Unfortunately, the heavens disagreed.
Midway through the transfer, Li Chen felt it.
A sudden wrenching sensation, as if space itself had grabbed him by the collar.
"Nope," Li Chen said calmly. "I don't like that."
The light around him twisted. The runes of the formation blurred, cracked, and—
RIP.
Space tore open like rotten cloth.
Li Chen screamed as he was flung out of the void, tumbling helplessly through darkness before crashing into something solid.
Hard.
Very hard.
He landed face-first in mud.
Silence followed.
Li Chen did not move.
After a long moment, he cautiously lifted his head, spat out dirt, and looked around.
No mountains floating in the sky.
No towering sect gates.
No teleportation platform.
Instead, there were rolling hills, a dirt road, and a wooden sign crookedly planted in the ground.
→ Qing River City (30 li)
← Azure Leaf Sect Recruitment (15 li)
Li Chen's eye twitched.
"…That's not the branch sect."
He checked his jade token.
No response.
His communication talisman was dead.
Li Chen slowly sat up.
"Okay," he muttered. "Rule number one of survival in strange places: don't panic."

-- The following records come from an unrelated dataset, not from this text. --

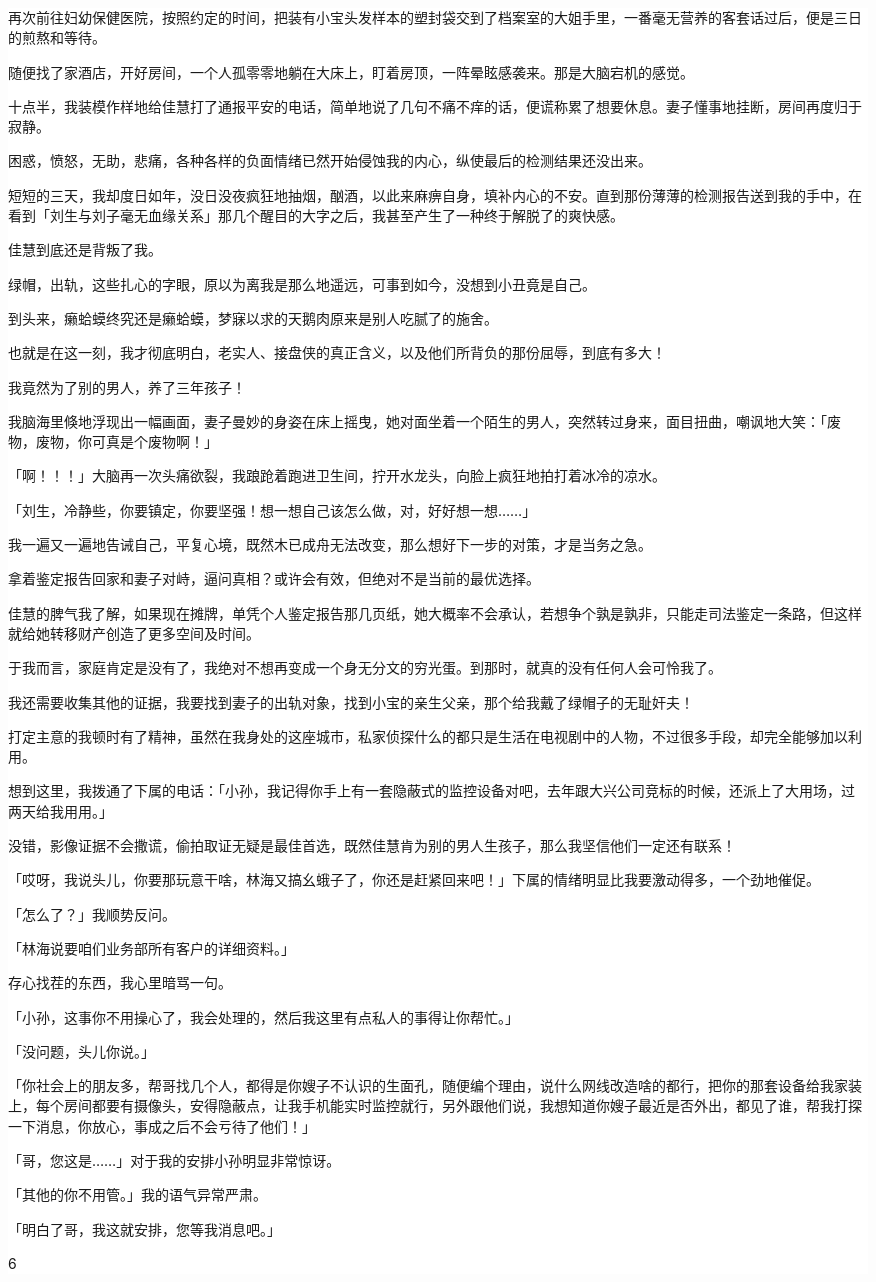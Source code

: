 再次前往妇幼保健医院，按照约定的时间，把装有小宝头发样本的塑封袋交到了档案室的大姐手里，一番毫无营养的客套话过后，便是三日的煎熬和等待。

随便找了家酒店，开好房间，一个人孤零零地躺在大床上，盯着房顶，一阵晕眩感袭来。那是大脑宕机的感觉。

十点半，我装模作样地给佳慧打了通报平安的电话，简单地说了几句不痛不痒的话，便谎称累了想要休息。妻子懂事地挂断，房间再度归于寂静。

困惑，愤怒，无助，悲痛，各种各样的负面情绪已然开始侵蚀我的内心，纵使最后的检测结果还没出来。

短短的三天，我却度日如年，没日没夜疯狂地抽烟，酗酒，以此来麻痹自身，填补内心的不安。直到那份薄薄的检测报告送到我的手中，在看到「刘生与刘子毫无血缘关系」那几个醒目的大字之后，我甚至产生了一种终于解脱了的爽快感。

佳慧到底还是背叛了我。

绿帽，出轨，这些扎心的字眼，原以为离我是那么地遥远，可事到如今，没想到小丑竟是自己。

到头来，癞蛤蟆终究还是癞蛤蟆，梦寐以求的天鹅肉原来是别人吃腻了的施舍。

也就是在这一刻，我才彻底明白，老实人、接盘侠的真正含义，以及他们所背负的那份屈辱，到底有多大！

我竟然为了别的男人，养了三年孩子！

我脑海里倏地浮现出一幅画面，妻子曼妙的身姿在床上摇曳，她对面坐着一个陌生的男人，突然转过身来，面目扭曲，嘲讽地大笑：「废物，废物，你可真是个废物啊！」

「啊！！！」大脑再一次头痛欲裂，我踉跄着跑进卫生间，拧开水龙头，向脸上疯狂地拍打着冰冷的凉水。

「刘生，冷静些，你要镇定，你要坚强！想一想自己该怎么做，对，好好想一想……」

我一遍又一遍地告诫自己，平复心境，既然木已成舟无法改变，那么想好下一步的对策，才是当务之急。

拿着鉴定报告回家和妻子对峙，逼问真相？或许会有效，但绝对不是当前的最优选择。

佳慧的脾气我了解，如果现在摊牌，单凭个人鉴定报告那几页纸，她大概率不会承认，若想争个孰是孰非，只能走司法鉴定一条路，但这样就给她转移财产创造了更多空间及时间。

于我而言，家庭肯定是没有了，我绝对不想再变成一个身无分文的穷光蛋。到那时，就真的没有任何人会可怜我了。

我还需要收集其他的证据，我要找到妻子的出轨对象，找到小宝的亲生父亲，那个给我戴了绿帽子的无耻奸夫！

打定主意的我顿时有了精神，虽然在我身处的这座城市，私家侦探什么的都只是生活在电视剧中的人物，不过很多手段，却完全能够加以利用。

想到这里，我拨通了下属的电话：「小孙，我记得你手上有一套隐蔽式的监控设备对吧，去年跟大兴公司竞标的时候，还派上了大用场，过两天给我用用。」

没错，影像证据不会撒谎，偷拍取证无疑是最佳首选，既然佳慧肯为别的男人生孩子，那么我坚信他们一定还有联系！

「哎呀，我说头儿，你要那玩意干啥，林海又搞幺蛾子了，你还是赶紧回来吧！」下属的情绪明显比我要激动得多，一个劲地催促。

「怎么了？」我顺势反问。

「林海说要咱们业务部所有客户的详细资料。」

存心找茬的东西，我心里暗骂一句。

「小孙，这事你不用操心了，我会处理的，然后我这里有点私人的事得让你帮忙。」

「没问题，头儿你说。」

「你社会上的朋友多，帮哥找几个人，都得是你嫂子不认识的生面孔，随便编个理由，说什么网线改造啥的都行，把你的那套设备给我家装上，每个房间都要有摄像头，安得隐蔽点，让我手机能实时监控就行，另外跟他们说，我想知道你嫂子最近是否外出，都见了谁，帮我打探一下消息，你放心，事成之后不会亏待了他们！」

「哥，您这是……」对于我的安排小孙明显非常惊讶。

「其他的你不用管。」我的语气异常严肃。

「明白了哥，我这就安排，您等我消息吧。」

6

A voice suddenly spoke behind him.
"Uh… are you alive?"
Li Chen nearly drew a sword that wasn't there.
He spun around to see a boy about his age standing a few steps away. The boy wore simple clothes, carried a bundle on his back, and looked at him with wide, cautious eyes.

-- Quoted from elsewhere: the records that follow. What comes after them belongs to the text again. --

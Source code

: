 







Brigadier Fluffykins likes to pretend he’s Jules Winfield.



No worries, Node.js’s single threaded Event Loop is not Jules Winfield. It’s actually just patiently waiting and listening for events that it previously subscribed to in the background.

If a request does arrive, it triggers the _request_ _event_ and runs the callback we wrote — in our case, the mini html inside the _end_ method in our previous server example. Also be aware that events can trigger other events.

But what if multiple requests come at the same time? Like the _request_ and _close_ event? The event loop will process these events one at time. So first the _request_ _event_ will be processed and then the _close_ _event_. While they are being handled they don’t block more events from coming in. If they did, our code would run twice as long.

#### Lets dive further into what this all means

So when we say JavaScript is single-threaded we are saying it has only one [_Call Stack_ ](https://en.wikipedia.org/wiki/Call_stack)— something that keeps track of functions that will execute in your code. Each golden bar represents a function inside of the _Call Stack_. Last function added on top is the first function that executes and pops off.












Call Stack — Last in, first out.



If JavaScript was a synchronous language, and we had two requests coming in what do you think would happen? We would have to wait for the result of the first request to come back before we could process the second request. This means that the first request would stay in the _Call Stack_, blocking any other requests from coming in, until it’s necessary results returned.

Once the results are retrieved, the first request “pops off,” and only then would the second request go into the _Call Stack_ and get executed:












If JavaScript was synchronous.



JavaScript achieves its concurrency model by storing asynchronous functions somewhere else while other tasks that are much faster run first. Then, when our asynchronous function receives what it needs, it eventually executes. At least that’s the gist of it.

"Yes," Li Chen said quickly. "I am extremely alive."
The boy relaxed slightly.
"That's good," he said. "You fell out of the sky."

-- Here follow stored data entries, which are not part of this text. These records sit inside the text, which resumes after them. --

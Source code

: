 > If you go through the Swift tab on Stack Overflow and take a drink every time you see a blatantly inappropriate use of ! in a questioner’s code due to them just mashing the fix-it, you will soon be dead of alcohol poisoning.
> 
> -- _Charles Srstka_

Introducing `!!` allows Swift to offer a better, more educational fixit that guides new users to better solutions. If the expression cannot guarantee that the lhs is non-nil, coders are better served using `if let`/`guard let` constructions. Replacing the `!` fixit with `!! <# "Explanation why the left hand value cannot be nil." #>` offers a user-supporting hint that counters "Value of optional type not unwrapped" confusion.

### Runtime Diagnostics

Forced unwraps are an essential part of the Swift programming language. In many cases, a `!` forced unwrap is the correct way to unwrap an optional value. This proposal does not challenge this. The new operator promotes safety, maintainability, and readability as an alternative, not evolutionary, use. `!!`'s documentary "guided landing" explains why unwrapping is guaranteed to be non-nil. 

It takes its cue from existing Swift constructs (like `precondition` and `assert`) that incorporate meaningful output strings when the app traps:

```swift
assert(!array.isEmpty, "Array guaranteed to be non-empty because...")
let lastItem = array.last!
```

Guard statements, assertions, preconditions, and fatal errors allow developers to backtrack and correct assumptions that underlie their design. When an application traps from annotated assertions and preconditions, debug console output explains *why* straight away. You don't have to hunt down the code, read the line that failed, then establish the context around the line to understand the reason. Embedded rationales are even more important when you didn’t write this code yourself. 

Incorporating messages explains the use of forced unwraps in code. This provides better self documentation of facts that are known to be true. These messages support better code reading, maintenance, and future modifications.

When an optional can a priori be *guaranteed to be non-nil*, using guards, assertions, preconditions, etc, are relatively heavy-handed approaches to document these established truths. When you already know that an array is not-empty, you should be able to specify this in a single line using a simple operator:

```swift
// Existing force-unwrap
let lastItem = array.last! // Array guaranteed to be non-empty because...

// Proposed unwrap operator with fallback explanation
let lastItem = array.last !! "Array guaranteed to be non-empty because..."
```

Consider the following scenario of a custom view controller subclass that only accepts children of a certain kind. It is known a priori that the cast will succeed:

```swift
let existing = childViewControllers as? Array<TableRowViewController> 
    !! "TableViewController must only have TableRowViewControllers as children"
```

Li Chen nodded. "That happens sometimes."
The boy blinked. "It does?"
"Rarely," Li Chen corrected.
They stared at each other for a moment.
"My name's Xu Ming," the boy said at last. "I'm heading to the Azure Leaf Sect for recruitment. Are you… a cultivator?"
Li Chen considered lying.
Then he remembered how lying tended to make things worse.
"I'm… between jobs," he said.
Xu Ming frowned, then shrugged. "You don't look like a bad person. You should come with me. The sect is recruiting today, and cultivators there can heal injuries."
Li Chen checked himself.
No visible injuries. No broken bones. No missing limbs.
Still alive. Excellent.
He glanced toward the sign pointing to the sect.
A sect meant protection.
Protection meant rules.
Rules meant fewer random deaths.
"I was going there anyway," Li Chen said quickly.
Xu Ming smiled.
They set off down the dirt road together.
As they walked, Li Chen learned that Xu Ming was from a small village, had no backing, and only a faint sense of spiritual energy—but he was stubborn and hopeful.
Li Chen admired that.
Hope is dangerous, he thought. But admirable.
Along the way, Li Chen subtly suppressed his aura, carefully coiling his sword qi inward like a sleeping serpent. Xu Ming seemed unaware of anything unusual, chatting excitedly about becoming a cultivator.
As the Azure Leaf Sect's mountain came into view, Li Chen felt a familiar pressure in the air.
Sect formations.
Not dangerous.
Not powerful.
But enough to filter out mortals.
Xu Ming straightened his back.
"This is it," he said nervously.
Li Chen nodded.
Temporary shelter, he thought. Blend in. Cultivate slowly. Survive.
He didn't notice the elder at the sect gate stiffen as they approached.
Nor the faint trembling of the swords hanging on the wall.
Nor the quiet murmur spreading among the watching disciples.
"A sword… hiding itself?"
Li Chen stepped forward, unaware that even in hiding—
The path of the sword had already begun to follow him once more.